Despite this increasing familiarity with loss, my dreams have been free of this. Despite the reality that my mother deals with Addison's and is at risk, despite my husband and son's blood clotting disorder, somehow dreams of loss have not darkened many of my nights.
Last night, though, I was not so lucky, and the remnants of the keening sense of loss still wash over me. Objectively I know that it was just a dream, but emotionally, I still feel it, still relive in my mind the gut-wrenching pain of loss that had me on my knees in the dream, screaming out, reeling from the loss. In the dream, I wondered how people could lose someone and not be reduced to that all-out wailing, that incoherent, blubbering mess.
I know that hospice care, terminal illness, often affords families the chance to prepare for loss, to find the end of a horrible illness a blessing and a relief (although not all do). I also know that people often put on a stiff-upper lip, compartmentalize, and additionally may medicate themselves so as to avoid the messy embarrassment of losing emotional control. I know that I do not witness those most private moments of grief.
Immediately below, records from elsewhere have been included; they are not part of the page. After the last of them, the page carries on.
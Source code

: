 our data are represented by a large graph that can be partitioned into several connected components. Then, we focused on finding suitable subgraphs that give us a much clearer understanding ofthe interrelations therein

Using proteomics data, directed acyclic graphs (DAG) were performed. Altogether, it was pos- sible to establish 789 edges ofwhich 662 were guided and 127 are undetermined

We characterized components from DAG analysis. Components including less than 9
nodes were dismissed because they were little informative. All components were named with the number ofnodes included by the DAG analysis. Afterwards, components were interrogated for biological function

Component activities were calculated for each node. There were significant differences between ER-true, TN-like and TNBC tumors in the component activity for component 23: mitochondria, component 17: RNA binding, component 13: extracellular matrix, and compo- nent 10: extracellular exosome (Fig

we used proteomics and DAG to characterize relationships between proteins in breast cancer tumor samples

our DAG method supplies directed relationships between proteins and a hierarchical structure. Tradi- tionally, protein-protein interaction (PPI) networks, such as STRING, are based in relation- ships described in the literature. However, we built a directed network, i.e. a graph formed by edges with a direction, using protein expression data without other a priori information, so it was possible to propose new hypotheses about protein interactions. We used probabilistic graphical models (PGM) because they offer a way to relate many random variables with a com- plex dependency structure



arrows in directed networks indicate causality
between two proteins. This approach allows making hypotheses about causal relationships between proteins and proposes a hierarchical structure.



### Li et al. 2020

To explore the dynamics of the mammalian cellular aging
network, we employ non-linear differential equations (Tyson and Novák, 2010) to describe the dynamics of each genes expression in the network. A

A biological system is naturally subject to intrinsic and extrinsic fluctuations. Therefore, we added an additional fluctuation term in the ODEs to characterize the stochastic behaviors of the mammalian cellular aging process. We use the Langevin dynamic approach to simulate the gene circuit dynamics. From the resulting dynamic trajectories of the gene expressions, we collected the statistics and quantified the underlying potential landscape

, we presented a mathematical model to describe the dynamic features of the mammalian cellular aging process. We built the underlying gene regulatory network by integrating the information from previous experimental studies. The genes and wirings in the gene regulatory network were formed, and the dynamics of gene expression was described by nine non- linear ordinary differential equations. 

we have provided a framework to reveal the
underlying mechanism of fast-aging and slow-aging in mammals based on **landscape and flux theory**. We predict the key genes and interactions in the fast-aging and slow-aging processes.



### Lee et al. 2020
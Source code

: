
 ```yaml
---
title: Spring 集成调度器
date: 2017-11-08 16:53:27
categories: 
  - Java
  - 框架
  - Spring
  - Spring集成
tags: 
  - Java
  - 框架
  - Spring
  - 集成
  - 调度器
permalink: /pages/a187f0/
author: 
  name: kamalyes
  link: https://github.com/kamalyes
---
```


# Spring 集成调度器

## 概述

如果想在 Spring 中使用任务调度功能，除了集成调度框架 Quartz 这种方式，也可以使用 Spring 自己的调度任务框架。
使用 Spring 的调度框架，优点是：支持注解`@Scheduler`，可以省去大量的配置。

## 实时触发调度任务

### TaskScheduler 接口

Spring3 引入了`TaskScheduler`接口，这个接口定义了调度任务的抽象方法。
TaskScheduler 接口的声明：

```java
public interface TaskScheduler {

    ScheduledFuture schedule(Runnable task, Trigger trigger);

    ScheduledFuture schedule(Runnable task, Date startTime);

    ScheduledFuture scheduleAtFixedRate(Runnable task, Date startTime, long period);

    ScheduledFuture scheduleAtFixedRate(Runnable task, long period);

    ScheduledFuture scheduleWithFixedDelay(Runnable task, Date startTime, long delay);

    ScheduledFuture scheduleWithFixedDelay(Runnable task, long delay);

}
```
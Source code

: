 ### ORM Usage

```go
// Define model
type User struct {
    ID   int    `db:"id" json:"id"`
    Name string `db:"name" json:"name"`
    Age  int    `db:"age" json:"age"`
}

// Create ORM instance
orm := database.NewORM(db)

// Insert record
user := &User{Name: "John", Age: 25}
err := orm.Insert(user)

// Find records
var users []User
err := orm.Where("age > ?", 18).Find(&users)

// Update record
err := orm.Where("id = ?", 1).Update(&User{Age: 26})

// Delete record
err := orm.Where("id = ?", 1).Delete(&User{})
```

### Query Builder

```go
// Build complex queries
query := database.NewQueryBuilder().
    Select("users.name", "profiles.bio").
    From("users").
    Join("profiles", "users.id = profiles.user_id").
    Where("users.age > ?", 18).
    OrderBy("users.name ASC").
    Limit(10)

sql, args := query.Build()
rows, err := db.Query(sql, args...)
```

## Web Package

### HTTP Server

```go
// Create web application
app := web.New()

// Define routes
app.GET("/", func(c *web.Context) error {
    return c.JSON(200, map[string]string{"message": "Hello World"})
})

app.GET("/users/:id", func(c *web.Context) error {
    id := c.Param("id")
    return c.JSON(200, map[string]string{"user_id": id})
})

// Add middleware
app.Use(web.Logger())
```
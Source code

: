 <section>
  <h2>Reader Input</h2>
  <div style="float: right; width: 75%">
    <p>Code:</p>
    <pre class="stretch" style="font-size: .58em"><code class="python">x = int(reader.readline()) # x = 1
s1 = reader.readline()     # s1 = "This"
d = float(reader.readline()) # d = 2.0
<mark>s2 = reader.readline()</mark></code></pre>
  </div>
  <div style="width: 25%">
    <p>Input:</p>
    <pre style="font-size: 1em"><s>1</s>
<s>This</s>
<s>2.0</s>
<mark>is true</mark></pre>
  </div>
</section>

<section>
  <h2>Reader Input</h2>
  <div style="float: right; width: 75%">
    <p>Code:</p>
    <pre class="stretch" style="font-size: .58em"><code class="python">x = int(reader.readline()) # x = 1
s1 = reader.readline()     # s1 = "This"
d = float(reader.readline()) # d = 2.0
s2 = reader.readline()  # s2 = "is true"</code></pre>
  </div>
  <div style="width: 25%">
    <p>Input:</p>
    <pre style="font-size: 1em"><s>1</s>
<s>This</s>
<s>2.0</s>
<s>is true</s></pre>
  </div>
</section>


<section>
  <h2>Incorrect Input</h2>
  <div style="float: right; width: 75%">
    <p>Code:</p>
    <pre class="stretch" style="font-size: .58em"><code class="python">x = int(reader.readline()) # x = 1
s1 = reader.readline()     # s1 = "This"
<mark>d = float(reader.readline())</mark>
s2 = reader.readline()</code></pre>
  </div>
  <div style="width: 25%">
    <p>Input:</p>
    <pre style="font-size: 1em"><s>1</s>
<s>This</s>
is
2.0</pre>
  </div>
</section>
In my dream, I felt the totality of the loss, the reality of the absence of my loved one. I knew it viscerally and I was undone. I woke up from the dream with an ache in chest, a knot in my gut, and the fear of loss without the chance for goodbyes, for a last hug, kiss, eye contact.
There's nothing we can do about the reality that life is short, that bad things happen without warning, that we can lose everyone we love, lose it all in a moment.
When that happens, when the loss occurs, as it inevitably will, I don't know if I will be so undone as I was in my dream last night, if I will hide that overwhelming loss and pain from others, if I will wear a mask and continue about my daily life with no pause. I don't. None of us do. None of us knows how we will react, how it will impact us, whether our belief systems will offer us comfort and peace or the stark reminder of the permanence of loss.
None of us knows, but it pays, I believe, to make sure that our foundations are sturdy, that we do the soul work ahead of time, that we take the time to show our love to those we care about, that we make our time with our loved ones well-used time. It pays to not leave things unsaid or undone.
Being there for families who are both in the midst of going through loss and for families who have suffered loss is a blessing. Being allowed to share some of that journey, to offer care, concern, acceptance brings a measure of grace not just to those families hopefully, but to me as well. We are all on the same journey; we're just taking different routes to get there. Remembering that truth is important. Learning it, truly getting that, makes it impossible not to feel compassion for others, no matter what road they take.
My dream resonates with me; its message is not lost on me. Today, my loved ones are still with me, still here, and for as long as they are, I will try to not waste a moment. I will lose. We all will. But if we build a network of support and open our lives to others, we do not need to face the loss alone.